Architecture and documentation for a truly agile data platform that is operationally scalable, not just architecturally.

Introduction

This repository is intended to provide examples and explanations of how to architect a modern cloud data platform which is driven by DevOps processes and allows enterprise scale in terms of both capability and work throughput. It is designed to remove unnecessary blockers and issues which arise with more traditional approaches by following the example of application development. Concepts such as "Cattle vs Pets" and loose coupling will be central to this architecture, alongside a modular approach with strong, contract based interactions between components. The documents here describe the platform as a whole and should not be confused with data engineering or data modelling documentation both of which still have their place inside of data products alongside aspects such as data quality and compliance.

This information has been created because we see customers with very specific problems arising from traditional approaches to their platforms. As a general rule, data platform evolution follows the stages set out below. While it might be possible to jump straight to the "mature" end of the spectrum the skills required to do so are not usually present within an organisation. For this reason, we recommend progressing naturally through the stages as the organisation matures according to requirements. Always remember that the purpose is to process and present data, and delivering this goal by whatever means you can as early as you can will get buy in from the business while spending a year trying to build an advanced platform may not deliver the data for the business to use.

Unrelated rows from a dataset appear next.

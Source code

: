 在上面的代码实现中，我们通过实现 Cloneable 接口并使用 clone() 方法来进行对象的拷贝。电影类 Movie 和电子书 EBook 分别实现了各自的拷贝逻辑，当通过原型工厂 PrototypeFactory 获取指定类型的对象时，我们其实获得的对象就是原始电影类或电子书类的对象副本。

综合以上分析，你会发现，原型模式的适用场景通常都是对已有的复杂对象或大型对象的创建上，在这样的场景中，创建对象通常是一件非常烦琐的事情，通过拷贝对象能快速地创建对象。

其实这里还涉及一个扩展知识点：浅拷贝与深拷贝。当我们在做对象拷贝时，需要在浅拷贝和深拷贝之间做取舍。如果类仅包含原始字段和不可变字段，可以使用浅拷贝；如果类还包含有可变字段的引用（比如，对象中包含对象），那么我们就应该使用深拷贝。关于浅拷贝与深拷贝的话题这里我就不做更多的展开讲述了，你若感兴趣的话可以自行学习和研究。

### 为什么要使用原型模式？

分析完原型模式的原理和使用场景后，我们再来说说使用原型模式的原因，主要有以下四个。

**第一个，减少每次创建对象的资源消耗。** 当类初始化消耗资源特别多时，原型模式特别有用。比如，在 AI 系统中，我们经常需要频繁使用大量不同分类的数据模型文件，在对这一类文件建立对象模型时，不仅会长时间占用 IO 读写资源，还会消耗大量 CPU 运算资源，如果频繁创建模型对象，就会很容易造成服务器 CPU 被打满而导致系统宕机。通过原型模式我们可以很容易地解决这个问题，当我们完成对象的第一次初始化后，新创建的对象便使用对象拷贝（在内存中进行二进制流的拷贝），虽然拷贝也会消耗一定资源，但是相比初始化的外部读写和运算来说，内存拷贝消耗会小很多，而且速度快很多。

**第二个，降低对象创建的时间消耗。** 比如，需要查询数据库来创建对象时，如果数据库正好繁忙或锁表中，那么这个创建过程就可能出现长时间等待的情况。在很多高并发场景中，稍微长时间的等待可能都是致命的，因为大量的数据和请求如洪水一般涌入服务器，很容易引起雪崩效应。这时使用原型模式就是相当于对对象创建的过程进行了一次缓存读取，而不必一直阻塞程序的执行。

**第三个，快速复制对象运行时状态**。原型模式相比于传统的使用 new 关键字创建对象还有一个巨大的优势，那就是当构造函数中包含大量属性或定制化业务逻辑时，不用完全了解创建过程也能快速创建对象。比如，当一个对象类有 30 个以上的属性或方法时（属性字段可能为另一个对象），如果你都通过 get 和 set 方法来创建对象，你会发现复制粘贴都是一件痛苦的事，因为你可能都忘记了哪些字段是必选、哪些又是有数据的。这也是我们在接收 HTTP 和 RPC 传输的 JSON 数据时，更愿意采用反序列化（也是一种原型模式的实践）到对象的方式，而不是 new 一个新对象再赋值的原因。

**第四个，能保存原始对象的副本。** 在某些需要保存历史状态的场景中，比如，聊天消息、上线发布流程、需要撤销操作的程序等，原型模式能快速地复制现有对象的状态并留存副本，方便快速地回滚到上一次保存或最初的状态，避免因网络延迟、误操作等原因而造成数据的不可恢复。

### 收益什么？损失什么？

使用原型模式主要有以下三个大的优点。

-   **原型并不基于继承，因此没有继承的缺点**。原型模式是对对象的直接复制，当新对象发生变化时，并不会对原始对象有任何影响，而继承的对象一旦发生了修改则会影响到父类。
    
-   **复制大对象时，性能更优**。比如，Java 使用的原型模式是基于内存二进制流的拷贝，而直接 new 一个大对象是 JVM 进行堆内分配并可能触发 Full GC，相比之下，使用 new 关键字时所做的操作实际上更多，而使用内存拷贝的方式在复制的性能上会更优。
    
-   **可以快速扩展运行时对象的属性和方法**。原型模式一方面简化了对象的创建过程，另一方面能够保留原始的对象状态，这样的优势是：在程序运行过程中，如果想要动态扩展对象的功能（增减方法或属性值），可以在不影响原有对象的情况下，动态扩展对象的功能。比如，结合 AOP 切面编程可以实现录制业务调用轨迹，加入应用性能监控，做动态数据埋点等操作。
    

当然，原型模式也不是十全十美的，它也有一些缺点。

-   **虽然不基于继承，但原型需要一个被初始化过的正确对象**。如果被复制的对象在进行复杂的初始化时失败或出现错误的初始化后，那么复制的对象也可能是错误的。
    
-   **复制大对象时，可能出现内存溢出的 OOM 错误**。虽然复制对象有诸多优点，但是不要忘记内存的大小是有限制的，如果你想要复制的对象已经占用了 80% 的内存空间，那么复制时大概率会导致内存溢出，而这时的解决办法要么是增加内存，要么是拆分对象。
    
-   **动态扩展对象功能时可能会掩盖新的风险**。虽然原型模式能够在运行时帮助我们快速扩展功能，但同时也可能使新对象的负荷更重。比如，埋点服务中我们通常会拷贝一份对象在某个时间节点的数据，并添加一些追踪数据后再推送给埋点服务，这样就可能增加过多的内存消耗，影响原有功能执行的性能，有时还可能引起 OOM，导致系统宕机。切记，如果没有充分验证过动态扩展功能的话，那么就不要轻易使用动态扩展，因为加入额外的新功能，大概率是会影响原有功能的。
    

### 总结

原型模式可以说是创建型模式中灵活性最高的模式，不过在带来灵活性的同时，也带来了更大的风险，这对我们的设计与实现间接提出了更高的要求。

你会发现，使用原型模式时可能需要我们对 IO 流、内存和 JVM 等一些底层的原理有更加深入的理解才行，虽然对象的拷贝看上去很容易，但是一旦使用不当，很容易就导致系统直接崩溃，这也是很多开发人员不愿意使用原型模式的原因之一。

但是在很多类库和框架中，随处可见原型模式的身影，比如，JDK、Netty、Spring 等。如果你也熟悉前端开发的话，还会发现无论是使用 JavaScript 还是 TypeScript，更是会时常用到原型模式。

Cloud Data Platform Maturity Journey

Stage 1 Stage 2 Stage 3 Stage 4
Initial Cloud Data Platform Enterprise Scale Agile Platform Code First Platform
  • Initial move to the cloud for data.
  • Standard architecture
  • Ad hoc deployment
  • Ad hoc reporting
  • Scaling up
  • Automated deployment of templates
  • Mass onboarding of data
  • Centralised data team
  • Standardisation
  • Centralisation
  • Policy driven architecture
  • Segregated staging environments
  • Single version of the truth
  • Distributed Teams
  • Strong Engineering Approach
  • Automated Testing
  • Product driven development
  • Decentralised for operational scale
  • Advanced automation
  • Ephemeral staging environments
  • Competing products for evolution and progress
  • Fully code driven
  • Slow deployment
  • Hard to change
  • Slow to scale
  • Teams cannot scale
  • Deployments are high risk
  • Team throughput slows
  • Architecture is inflexible
  • Products interfaces become bottlenecks
  • Repeatability is hard
  • Copying solutions is difficult
  • Advanced skills required

The agile data platform can be broken down into several topics, each of which can be considered independently if retrofitting into an existing practice, or together if starting from scratch.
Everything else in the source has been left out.